»»
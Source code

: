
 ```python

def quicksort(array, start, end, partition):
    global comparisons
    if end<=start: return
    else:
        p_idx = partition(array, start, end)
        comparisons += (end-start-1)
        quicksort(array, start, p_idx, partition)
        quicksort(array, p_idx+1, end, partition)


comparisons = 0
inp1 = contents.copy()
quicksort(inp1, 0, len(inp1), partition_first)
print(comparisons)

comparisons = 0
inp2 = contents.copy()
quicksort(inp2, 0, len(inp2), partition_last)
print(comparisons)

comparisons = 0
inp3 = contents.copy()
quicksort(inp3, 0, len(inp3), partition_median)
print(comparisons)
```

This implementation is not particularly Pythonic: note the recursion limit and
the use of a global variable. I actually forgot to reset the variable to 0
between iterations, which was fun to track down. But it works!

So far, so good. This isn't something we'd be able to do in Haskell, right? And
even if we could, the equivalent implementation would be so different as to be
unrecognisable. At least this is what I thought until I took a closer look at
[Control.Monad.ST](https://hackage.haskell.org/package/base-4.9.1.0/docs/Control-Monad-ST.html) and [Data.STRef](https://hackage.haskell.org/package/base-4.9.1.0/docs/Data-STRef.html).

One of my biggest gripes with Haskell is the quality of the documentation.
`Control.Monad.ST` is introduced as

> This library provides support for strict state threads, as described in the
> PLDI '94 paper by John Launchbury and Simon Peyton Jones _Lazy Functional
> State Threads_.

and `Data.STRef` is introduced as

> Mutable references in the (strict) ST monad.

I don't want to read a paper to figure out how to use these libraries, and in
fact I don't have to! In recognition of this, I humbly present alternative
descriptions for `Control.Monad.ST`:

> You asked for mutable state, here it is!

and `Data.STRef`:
««
From the first line above through the line that contains "This implementation is", quote each line exactly. Output nothing more.

[Result below]:
Source code

:
 ```python

def quicksort(array, start, end, partition):
    global comparisons
    if end<=start: return
    else:
        p_idx = partition(array, start, end)
        comparisons += (end-start-1)
        quicksort(array, start, p_idx, partition)
        quicksort(array, p_idx+1, end, partition)


comparisons = 0
inp1 = contents.copy()
quicksort(inp1, 0, len(inp1), partition_first)
print(comparisons)

comparisons = 0
inp2 = contents.copy()
quicksort(inp2, 0, len(inp2), partition_last)
print(comparisons)

comparisons = 0
inp3 = contents.copy()
quicksort(inp3, 0, len(inp3), partition_median)
print(comparisons)
```

This implementation is not particularly Pythonic: note the recursion limit and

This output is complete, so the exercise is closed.